Stored data entries
* * * *
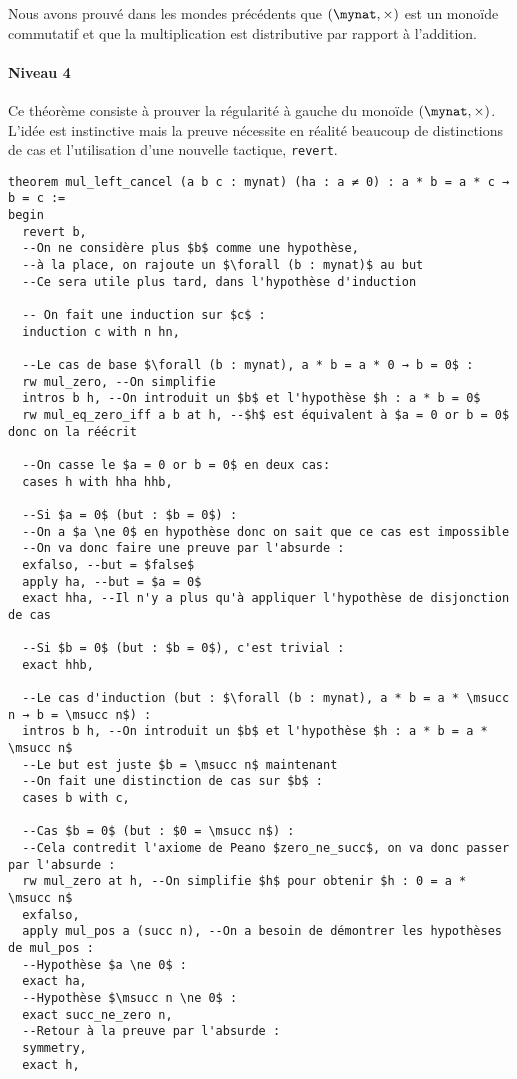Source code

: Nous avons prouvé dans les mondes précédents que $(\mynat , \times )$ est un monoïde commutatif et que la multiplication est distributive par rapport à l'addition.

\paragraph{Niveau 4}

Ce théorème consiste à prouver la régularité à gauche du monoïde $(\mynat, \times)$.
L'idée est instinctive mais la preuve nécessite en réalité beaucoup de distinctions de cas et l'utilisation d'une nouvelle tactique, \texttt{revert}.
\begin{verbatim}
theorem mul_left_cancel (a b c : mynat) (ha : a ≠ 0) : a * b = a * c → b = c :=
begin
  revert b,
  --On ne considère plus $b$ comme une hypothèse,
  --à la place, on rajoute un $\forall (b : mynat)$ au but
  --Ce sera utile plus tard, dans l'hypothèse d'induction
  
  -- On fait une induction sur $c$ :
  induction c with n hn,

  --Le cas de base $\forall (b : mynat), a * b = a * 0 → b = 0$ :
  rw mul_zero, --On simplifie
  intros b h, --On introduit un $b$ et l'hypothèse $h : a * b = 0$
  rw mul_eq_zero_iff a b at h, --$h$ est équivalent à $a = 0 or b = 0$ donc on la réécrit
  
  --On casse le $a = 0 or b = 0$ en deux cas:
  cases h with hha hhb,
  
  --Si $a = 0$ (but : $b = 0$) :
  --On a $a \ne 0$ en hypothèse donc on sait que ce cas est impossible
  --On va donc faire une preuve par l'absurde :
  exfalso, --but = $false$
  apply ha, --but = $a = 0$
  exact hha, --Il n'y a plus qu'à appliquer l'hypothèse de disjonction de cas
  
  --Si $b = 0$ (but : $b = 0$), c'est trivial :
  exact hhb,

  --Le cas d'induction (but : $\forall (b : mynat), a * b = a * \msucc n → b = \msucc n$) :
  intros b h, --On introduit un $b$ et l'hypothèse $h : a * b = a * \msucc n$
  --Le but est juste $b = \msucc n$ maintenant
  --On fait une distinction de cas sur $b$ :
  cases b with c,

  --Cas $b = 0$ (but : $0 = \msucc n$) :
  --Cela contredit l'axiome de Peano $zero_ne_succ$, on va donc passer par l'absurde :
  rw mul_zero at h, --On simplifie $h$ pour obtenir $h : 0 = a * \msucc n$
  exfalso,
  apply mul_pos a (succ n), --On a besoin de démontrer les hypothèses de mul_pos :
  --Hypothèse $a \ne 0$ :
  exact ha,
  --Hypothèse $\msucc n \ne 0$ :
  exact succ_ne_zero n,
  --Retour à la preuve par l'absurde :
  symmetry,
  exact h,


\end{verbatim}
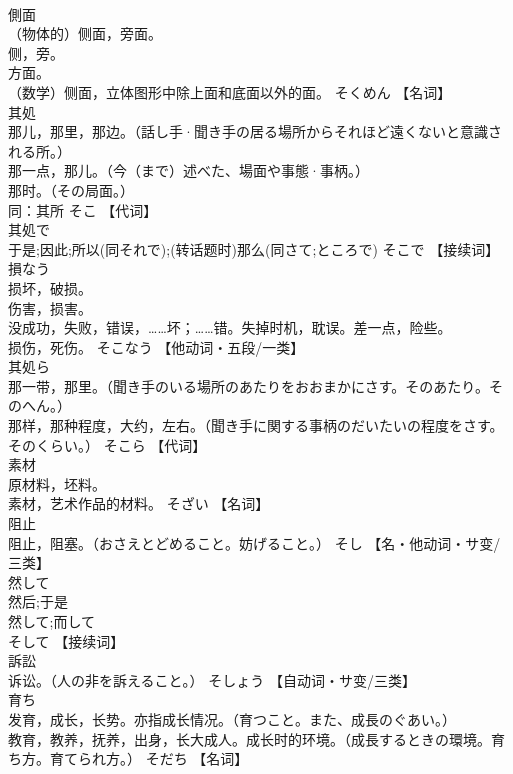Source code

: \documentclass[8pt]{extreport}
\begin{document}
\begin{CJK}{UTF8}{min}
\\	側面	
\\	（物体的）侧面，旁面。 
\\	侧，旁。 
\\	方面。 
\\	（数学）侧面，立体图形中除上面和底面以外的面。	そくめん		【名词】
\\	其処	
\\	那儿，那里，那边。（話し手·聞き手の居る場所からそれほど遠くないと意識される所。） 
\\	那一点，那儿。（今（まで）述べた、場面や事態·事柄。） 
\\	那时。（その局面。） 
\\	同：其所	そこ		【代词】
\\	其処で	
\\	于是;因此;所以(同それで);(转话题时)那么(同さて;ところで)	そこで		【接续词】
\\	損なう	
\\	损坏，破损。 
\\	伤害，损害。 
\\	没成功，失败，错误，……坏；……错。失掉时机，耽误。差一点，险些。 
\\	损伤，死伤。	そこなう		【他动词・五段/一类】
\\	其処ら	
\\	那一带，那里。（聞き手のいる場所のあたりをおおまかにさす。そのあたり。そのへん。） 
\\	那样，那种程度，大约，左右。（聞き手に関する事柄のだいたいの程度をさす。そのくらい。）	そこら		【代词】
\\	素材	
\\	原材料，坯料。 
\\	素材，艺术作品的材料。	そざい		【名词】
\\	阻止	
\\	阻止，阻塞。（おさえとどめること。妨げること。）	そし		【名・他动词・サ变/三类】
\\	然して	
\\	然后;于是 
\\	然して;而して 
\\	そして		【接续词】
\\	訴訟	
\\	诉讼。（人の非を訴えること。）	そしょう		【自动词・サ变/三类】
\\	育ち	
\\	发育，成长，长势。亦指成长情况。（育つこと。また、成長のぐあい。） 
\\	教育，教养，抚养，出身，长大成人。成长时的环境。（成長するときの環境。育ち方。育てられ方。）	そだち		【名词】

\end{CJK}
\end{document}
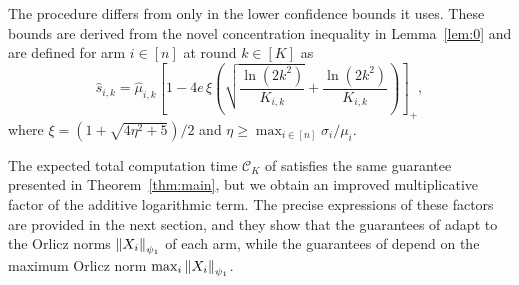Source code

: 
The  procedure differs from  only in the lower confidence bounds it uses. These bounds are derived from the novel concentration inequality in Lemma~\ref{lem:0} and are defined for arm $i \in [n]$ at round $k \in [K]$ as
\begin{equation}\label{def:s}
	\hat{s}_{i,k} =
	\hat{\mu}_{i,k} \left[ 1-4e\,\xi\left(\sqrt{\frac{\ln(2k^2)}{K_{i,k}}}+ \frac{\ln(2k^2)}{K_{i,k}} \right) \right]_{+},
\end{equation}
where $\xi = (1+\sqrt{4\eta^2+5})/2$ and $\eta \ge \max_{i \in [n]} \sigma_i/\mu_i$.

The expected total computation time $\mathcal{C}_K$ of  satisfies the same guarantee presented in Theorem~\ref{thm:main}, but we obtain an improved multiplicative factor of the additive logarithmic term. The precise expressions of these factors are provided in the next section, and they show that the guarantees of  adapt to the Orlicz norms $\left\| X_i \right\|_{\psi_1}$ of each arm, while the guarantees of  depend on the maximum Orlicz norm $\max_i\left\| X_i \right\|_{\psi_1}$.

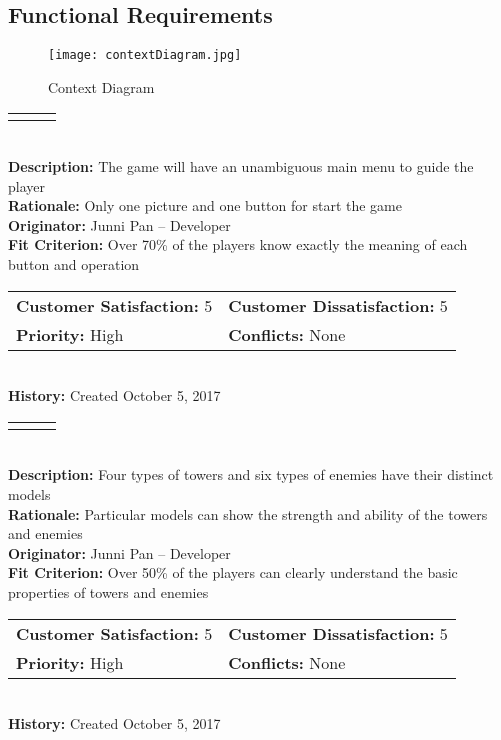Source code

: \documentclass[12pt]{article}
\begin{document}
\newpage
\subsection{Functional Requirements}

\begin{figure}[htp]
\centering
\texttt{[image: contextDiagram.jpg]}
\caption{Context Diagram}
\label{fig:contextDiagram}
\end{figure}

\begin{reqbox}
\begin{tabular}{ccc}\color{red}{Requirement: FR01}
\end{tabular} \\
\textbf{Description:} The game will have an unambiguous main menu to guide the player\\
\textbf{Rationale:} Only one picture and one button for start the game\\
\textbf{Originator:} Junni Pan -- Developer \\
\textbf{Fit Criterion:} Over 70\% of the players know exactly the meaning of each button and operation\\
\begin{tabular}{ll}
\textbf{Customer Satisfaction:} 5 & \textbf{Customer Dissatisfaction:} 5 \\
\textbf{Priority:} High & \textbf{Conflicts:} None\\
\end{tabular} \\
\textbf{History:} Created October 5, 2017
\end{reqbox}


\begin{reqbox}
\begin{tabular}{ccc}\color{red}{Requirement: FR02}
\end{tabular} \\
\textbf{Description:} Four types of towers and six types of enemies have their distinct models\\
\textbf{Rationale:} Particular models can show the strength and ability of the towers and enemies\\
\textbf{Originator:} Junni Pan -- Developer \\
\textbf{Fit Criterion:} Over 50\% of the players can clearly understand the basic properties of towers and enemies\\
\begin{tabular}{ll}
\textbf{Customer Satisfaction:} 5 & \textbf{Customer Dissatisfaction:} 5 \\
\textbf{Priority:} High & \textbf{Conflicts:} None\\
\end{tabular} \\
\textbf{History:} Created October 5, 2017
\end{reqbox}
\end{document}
* * * *
> **Exercise instructions**: Work through the records above. Copy every line with the string "color".

> **Problem solution**:
\begin{tabular}{ccc}\color{red}{Requirement: FR01}
\begin{tabular}{ccc}\color{red}{Requirement: FR02}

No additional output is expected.